Though the recipes I have listed are vegetarian, about 3/4 the recipes are non-vegetarian but can be adapted quite well if you’re vegetarian like me. I found the recipes concise, well presented, very doable, as most of the ingredients are easily available or can be substituted at a pinch. Ying also provides nutritional and serving information for each recipe. You can see some of the recipes in her book here
About Ying Chang Compestine:
Ying is an award-winning author, former food editor with Martha Stewart’s Body + Soul magazine, and a regular contributor to Cooking Light, Eating Well, Self, and Men’s Health. She has also authored many children’s books, cookbooks, and novels and is the spokesperson for Nestle Maggi and Celestial Seasonings.
I chose to try out Ying’s Spicy Sesame Pad Thai. Pad Thai is supposed to have originated in Bangkok for busy office workers who had very short breaks from work and needed nutritious and delicious food which was cooked up very quickly.
Pad Thai translates as “Thai style frying” and is a stir-fried rice noodle dish usually with roasted peanuts, sprouts, tofu, garlic chives/ green onions, egg, meat, etc., and a sauce which is a perfect balance of salty, spicy, tang and sweet.
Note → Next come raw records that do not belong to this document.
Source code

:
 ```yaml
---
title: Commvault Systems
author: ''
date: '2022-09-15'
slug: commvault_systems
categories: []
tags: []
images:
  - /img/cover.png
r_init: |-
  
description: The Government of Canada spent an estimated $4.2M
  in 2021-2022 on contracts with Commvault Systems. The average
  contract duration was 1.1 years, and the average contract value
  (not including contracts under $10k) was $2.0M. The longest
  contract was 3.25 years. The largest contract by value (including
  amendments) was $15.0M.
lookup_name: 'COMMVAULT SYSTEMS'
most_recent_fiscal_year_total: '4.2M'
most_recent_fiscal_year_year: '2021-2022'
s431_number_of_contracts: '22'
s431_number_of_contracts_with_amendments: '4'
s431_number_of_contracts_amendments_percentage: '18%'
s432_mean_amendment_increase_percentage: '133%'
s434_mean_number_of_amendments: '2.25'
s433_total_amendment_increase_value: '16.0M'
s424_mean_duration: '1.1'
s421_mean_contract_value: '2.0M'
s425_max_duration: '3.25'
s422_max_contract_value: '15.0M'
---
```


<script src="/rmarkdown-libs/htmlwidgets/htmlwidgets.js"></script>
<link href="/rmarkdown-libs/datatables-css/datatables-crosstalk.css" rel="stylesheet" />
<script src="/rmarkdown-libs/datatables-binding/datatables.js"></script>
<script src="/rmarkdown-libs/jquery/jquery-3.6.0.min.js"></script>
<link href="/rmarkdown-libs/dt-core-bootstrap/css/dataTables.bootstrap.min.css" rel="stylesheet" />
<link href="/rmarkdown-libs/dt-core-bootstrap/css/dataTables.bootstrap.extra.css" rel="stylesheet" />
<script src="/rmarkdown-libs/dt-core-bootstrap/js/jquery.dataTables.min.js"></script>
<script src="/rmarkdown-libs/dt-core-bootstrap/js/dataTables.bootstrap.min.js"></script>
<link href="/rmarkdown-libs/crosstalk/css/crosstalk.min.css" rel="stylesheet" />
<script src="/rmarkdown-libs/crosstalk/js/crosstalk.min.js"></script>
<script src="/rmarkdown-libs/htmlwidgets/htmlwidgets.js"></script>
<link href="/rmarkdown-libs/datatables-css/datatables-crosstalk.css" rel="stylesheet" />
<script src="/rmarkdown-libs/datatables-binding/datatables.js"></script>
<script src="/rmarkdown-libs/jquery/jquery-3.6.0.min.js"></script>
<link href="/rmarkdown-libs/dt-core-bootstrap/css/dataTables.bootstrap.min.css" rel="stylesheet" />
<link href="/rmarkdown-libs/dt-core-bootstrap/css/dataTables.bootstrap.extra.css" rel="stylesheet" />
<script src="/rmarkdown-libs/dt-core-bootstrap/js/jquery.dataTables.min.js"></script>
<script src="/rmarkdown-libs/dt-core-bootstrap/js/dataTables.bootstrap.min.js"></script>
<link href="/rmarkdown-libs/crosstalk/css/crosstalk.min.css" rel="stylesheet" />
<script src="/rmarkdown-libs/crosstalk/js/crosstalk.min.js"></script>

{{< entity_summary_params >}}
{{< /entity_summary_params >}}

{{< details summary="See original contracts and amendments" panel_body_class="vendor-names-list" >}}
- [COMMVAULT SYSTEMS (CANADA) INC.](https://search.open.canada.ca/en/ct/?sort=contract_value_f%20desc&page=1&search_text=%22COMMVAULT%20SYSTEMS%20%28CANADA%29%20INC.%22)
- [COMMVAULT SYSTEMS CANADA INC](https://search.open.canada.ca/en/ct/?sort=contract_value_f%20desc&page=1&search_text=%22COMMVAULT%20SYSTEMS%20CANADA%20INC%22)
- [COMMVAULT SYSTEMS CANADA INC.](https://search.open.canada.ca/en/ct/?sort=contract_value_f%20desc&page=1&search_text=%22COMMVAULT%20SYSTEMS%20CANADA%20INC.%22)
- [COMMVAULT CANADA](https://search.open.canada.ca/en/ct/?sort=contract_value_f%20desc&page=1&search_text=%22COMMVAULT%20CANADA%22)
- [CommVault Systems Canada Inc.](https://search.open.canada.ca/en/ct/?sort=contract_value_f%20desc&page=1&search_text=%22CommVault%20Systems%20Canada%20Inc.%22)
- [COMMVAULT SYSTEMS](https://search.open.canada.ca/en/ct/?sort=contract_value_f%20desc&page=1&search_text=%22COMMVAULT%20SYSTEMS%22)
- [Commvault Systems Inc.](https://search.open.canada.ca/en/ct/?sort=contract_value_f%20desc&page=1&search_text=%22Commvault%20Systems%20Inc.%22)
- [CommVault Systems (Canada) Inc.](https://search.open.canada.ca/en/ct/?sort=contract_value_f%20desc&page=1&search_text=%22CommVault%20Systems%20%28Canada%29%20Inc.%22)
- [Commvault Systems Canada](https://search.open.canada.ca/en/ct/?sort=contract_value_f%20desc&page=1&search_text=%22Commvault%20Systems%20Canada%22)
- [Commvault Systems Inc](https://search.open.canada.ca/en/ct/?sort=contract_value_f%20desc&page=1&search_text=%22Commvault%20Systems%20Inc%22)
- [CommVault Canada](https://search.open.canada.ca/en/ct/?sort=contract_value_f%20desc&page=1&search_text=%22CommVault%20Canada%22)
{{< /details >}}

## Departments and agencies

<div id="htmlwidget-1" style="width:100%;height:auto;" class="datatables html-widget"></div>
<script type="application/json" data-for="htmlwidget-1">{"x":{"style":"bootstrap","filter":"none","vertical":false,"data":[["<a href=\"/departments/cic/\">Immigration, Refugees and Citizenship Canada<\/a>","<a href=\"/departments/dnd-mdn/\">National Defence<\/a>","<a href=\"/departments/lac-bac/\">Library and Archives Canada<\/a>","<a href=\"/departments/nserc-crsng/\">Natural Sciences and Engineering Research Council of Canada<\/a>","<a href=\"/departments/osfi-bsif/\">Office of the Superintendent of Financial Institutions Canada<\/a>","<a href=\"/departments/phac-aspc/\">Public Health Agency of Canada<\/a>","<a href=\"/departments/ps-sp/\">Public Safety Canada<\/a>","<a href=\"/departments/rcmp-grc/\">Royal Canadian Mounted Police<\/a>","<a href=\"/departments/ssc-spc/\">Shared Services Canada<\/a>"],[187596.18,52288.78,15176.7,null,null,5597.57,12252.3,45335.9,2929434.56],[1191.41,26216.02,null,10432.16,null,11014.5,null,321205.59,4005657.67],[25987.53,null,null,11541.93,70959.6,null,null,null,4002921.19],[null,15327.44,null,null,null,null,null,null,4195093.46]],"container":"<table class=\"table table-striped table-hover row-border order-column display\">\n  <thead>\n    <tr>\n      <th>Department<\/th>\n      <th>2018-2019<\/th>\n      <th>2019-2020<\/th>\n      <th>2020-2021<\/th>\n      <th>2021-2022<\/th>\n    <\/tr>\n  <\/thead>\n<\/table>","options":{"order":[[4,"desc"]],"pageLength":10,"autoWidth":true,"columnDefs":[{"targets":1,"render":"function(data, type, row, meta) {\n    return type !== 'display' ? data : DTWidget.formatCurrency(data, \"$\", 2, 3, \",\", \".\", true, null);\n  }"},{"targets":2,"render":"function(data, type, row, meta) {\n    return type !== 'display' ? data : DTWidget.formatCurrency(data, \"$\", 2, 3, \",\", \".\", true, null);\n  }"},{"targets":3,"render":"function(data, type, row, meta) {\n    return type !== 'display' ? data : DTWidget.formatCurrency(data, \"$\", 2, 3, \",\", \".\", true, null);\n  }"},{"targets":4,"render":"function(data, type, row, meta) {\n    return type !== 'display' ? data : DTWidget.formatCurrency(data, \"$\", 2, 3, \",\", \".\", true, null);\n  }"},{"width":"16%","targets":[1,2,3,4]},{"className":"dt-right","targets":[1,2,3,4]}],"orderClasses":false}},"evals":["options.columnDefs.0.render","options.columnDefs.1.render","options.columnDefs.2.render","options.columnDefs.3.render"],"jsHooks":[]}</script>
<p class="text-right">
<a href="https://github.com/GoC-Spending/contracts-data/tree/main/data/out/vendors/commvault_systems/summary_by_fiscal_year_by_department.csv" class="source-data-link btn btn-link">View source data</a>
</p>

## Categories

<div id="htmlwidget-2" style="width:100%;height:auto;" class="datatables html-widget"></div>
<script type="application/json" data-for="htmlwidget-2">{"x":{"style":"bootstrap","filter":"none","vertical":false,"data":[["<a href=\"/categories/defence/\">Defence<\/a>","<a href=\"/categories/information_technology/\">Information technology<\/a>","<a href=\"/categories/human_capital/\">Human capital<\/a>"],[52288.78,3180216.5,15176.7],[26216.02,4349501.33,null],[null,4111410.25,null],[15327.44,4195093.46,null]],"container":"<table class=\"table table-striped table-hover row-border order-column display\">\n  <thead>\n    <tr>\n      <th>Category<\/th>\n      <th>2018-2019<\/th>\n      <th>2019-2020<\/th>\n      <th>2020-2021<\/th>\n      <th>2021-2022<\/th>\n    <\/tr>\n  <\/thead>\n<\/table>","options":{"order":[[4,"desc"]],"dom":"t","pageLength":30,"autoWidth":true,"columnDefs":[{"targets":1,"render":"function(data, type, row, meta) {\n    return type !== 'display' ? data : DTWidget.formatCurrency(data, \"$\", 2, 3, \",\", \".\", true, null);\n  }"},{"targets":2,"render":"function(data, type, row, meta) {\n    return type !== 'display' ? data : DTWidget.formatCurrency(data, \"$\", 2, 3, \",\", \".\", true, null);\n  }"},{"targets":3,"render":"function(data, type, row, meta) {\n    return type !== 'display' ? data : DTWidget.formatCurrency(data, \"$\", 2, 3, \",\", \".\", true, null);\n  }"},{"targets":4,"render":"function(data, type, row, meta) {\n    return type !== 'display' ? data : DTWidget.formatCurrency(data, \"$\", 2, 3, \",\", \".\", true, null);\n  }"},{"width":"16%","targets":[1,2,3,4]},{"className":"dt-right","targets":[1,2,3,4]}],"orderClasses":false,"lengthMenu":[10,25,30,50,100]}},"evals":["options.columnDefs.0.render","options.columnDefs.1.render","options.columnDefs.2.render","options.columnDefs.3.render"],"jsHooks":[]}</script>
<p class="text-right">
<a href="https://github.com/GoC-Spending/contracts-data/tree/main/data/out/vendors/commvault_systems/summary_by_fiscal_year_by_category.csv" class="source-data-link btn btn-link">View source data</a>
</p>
It is usually served with slices of lemon and other table accompaniments like soy sauce (or fish sauce), red chilli powder/ flakes, sugar, green chillies in vinegar, etc.
This Pad Thai is very simple and uses sesame seeds instead of peanuts. This recipe doesn’t seemt o have a “sweet” component to the sauce and I’m not sure if that was a conscious omission. She doesn’t add sprouts to her Pad Thai (perhaps because a lot of homes outside South East Asia wouldn’t have them on hand) or tofu. I chose to add tofu to my Pad Thai.
The sauce can be made ahead and that makes this dish very easy to cook and you can use any kind of noodles, not just rice noodles. Though a little different from the usual peanut variation of the Pad Thai, we found the sesame flavoured version lighter and just as good.